_Exercise_
Which lines run from the start of the data below to the line containing "303 | 0% | 0%"? Set them down exactly, with none added.

_The records_
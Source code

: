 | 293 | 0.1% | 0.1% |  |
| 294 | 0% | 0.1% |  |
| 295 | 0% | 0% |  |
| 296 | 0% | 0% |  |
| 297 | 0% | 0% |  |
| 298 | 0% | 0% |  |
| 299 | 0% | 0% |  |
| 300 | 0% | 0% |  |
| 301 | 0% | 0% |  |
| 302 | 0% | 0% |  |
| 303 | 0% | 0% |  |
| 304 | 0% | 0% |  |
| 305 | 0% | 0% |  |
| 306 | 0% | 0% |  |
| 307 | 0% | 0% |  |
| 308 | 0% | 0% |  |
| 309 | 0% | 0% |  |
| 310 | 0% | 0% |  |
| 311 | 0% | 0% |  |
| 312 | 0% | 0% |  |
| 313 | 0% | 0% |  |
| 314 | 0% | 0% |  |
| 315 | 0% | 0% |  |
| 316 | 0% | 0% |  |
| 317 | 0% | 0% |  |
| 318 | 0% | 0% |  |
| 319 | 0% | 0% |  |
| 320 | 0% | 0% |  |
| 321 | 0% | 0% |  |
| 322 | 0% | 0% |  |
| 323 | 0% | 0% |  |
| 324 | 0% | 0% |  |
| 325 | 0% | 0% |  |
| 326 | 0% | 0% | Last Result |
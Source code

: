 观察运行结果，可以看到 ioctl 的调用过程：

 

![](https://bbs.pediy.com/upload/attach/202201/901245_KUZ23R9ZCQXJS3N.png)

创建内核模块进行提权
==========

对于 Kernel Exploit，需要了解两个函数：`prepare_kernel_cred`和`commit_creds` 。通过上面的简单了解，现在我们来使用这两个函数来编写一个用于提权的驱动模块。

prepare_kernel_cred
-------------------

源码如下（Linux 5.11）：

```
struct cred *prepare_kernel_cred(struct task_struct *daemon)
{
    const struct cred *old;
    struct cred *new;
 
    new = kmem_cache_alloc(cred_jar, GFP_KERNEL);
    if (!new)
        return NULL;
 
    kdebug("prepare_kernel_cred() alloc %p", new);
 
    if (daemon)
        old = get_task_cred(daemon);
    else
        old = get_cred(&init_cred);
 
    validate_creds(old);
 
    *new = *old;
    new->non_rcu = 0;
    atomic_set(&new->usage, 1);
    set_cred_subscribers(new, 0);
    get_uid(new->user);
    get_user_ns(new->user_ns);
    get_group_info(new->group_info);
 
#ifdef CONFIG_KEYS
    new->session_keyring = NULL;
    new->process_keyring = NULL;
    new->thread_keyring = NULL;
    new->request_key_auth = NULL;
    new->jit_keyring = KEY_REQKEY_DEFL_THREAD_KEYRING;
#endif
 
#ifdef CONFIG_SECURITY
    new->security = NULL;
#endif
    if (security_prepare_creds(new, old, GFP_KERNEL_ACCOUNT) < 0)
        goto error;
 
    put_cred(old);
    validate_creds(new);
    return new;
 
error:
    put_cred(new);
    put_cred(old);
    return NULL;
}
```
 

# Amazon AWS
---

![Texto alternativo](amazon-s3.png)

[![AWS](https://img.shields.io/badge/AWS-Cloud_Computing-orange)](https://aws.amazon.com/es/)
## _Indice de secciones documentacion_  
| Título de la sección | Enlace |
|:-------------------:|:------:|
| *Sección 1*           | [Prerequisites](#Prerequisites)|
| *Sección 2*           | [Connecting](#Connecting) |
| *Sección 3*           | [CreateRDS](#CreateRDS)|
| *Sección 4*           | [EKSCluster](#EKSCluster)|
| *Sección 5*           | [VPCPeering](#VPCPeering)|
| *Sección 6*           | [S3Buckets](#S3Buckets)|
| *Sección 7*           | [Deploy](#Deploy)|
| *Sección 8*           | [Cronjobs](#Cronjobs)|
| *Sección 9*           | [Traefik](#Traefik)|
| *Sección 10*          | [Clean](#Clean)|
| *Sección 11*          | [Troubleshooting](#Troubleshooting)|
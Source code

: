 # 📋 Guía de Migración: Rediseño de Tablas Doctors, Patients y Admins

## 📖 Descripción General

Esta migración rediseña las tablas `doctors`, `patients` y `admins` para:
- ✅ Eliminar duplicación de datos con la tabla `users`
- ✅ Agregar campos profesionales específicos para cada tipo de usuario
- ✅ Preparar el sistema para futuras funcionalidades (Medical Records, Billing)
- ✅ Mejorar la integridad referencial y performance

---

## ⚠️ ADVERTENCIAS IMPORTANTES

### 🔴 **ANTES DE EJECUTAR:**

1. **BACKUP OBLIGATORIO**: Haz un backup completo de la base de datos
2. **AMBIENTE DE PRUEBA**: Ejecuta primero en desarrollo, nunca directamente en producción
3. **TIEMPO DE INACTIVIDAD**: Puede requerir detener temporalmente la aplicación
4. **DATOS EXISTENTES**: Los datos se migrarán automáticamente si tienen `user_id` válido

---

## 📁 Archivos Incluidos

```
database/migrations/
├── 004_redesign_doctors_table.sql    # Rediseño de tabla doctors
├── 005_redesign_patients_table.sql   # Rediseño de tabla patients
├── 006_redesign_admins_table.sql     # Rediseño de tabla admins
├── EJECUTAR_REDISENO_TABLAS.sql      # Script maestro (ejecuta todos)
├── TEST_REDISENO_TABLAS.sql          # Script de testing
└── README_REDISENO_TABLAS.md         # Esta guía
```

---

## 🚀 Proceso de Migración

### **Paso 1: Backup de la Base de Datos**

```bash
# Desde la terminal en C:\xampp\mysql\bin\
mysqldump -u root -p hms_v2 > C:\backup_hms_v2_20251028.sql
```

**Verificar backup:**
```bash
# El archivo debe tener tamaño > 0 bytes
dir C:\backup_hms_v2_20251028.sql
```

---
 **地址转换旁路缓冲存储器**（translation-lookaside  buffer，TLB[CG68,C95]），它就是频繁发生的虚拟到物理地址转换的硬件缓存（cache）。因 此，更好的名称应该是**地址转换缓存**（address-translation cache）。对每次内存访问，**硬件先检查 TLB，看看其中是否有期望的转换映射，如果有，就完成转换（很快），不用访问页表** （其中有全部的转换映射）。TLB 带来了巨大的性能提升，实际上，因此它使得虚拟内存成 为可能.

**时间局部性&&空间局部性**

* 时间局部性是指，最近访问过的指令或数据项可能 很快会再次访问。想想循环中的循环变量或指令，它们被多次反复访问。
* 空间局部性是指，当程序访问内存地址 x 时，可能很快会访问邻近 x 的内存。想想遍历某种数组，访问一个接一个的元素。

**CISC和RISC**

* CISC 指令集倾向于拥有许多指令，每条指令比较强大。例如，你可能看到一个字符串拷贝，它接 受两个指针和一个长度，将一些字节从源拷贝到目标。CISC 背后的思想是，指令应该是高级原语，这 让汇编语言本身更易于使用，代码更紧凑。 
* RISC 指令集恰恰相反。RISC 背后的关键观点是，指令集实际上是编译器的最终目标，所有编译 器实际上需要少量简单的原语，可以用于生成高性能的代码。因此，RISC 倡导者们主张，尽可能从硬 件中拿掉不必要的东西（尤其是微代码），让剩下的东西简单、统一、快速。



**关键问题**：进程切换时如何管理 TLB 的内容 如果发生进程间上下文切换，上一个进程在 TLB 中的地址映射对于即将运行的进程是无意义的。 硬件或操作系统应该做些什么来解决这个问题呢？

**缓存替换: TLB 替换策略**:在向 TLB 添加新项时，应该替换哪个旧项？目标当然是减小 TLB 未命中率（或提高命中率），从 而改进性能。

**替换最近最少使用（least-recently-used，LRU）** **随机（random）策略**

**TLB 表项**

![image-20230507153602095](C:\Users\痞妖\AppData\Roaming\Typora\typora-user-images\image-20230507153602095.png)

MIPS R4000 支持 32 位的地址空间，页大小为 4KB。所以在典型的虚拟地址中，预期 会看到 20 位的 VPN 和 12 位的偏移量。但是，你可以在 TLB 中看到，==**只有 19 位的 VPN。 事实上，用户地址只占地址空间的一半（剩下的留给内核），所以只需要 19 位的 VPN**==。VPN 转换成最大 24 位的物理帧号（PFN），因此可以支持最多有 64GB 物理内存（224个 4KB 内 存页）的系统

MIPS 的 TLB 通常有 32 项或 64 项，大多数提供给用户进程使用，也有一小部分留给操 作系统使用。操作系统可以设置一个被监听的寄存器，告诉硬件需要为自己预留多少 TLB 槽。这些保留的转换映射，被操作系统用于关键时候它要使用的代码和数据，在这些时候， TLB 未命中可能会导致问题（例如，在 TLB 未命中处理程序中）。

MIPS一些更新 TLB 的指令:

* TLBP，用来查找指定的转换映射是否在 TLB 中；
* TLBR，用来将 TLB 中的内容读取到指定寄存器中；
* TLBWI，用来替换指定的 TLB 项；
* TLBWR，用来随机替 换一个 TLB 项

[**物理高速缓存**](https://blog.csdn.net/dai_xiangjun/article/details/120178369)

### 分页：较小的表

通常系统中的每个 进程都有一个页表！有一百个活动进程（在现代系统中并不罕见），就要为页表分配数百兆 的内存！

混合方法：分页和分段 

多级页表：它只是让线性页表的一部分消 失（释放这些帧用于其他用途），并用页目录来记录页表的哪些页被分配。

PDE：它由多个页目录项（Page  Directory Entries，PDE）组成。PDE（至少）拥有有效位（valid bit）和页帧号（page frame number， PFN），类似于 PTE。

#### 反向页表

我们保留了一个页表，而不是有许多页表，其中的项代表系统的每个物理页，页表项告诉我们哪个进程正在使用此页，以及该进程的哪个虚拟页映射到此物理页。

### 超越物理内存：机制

_Answer area_
Source code

: | 293 | 0.1% | 0.1% |  |
| 294 | 0% | 0.1% |  |
| 295 | 0% | 0% |  |
| 296 | 0% | 0% |  |
| 297 | 0% | 0% |  |
| 298 | 0% | 0% |  |
| 299 | 0% | 0% |  |
| 300 | 0% | 0% |  |
| 301 | 0% | 0% |  |
| 302 | 0% | 0% |  |
| 303 | 0% | 0% |  |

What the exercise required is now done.